But this unfortunately does not ring true for his abilities as an author or a critic. In fact, I find the majority of the reviews in THE GUIDE self-indulgent, slap-hazard and extremely inconsistent.
I think when one - whose knowledge is revered by a great many - fails to deliver dependable, penetrating insights across the board, and instead, favors wise-cracking remarks or insubstantial criticisms to flesh out the pages; then its best to leave well enough alone. Turin's efforts I feel, are best spent in the laboratory, or out in the field - not between the pages of a book.
To my mind, Tania Sanchez's insights are, more often than not, equally as redundant. I don't feel that simply having a love and appreciation of fine fragrances endows one with the shrewdness and practical knowledge required to consistently write credible, objective, critical appraisals. Her evaluations are peppered with tongue-in-cheek humor and flippant declarations that I feel don't always win out over the sensitivity with which some of these scents deserve to be treated. Comedic one-liners do not make for illuminating reading.
It would also appear that in Sanchez & Turin's world, Cool Water seems to be the yardstick against which all men's commercial scents that have followed, are measured. In addition, I often found myself "tut-tutting" where criticism of a scent was overlooked in favour of criticism of the wearer. Also, whilst certain scents were being reviewed, many others were referenced... very few of which actually made it into the pages of the book! It's precisely this kind of inconsistent subjective claptrap that I find hard to swallow in The Guide.

OK, kudos to them both for upping off their asses and getting out there and walking the walk. No one can deny Turin's passion and contribution to the science, but to the total sum of their "insights" in The Guide, I will absolutely not subscribe.


Mariannetm said...

What a fine weblog this is.

You write very well and your blog looks good too.

I appreciate your critical view on this book for it is becoming a bit of a perfume bible - such is my impression.


Thank you mariannetm, Im delighted you find it a pleasant read. I hope you stop by often. :)

dinazad said...

The Guide makes for nice light reading (and I do enjoy a bit of snark occasionally, but many of the comments in the Guide seem to be snark for the sake of snarking. Not to be taken seriously), but as a perfume guide I'd say it's only one of many (and not the best), and one would do well to own several different guides.... And I agree - it is annoying to read sundry references to Paco Rabanne's La Nuit or to Knize Ten and then find that neither is in the book. This kind of sloppiness definitely lessens the enjoyment! (Can a sloppily written and edited book really be ultimate thing in perfume literature?) Also, of course, I can't take a perfume guide to seriously when its views on a scent so often differ from my one. After all, I'm the supreme scent authority in my own fragrant world! ;-))

nubelia said...

I read it , had some minor laughs,scratched my head in bemusement on many occasions and then put it down and if I were not mixed up in the perfume world of the Interwangle would enver have given it another thought.
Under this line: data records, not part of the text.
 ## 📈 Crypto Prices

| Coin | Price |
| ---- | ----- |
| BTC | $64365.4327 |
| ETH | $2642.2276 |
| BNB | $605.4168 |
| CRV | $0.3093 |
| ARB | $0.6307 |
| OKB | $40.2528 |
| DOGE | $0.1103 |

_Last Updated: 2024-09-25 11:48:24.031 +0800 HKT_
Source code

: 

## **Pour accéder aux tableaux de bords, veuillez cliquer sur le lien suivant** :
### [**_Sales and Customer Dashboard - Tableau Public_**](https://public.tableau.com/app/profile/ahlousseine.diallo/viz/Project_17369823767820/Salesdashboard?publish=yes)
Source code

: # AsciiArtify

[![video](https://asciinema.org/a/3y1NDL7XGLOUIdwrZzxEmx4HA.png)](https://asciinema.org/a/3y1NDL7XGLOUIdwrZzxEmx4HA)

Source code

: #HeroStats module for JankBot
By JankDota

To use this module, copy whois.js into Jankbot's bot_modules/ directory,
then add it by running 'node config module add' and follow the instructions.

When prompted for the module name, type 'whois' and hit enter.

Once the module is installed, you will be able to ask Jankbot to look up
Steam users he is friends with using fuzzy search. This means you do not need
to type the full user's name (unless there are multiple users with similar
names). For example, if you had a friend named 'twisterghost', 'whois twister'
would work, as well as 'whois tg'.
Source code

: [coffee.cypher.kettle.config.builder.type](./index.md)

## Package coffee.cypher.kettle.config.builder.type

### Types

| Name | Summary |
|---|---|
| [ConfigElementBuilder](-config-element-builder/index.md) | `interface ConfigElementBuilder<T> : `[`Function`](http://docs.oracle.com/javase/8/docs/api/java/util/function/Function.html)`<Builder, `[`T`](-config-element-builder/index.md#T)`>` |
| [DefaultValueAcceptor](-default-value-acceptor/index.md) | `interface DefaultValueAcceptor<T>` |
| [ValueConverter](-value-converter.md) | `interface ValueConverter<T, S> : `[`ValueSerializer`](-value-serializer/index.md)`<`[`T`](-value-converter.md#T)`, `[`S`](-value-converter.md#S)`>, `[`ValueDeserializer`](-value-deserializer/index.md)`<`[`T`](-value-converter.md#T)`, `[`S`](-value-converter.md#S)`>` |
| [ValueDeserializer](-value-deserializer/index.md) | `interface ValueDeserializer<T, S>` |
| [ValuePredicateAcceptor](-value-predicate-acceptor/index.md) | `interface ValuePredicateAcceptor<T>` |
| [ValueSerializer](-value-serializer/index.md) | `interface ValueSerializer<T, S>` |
It seems to be it is early days of perfume critics* and hopefully this book will spawn more books of this ilk from a variety of authors. I would not mind seeing the likes of Octavian Coiffan published in English and so many out in the blogistanian who are capable ( our own Redolent chap perhaps?.

*that being said I have never looked to critics in any medium, or at least never taken any critique to heart. I have to confess I prefer a more "man on the street" approach , hence my love of the blogs and fora

Peter said...

I enjoyed reading the book. And as usual I think we have to compare with our own view. At least they have the guts to give clear ratings, even 1 star! If we would have more noses who give us such ratings statistics would give us a clear picture. So please, more of such ratings!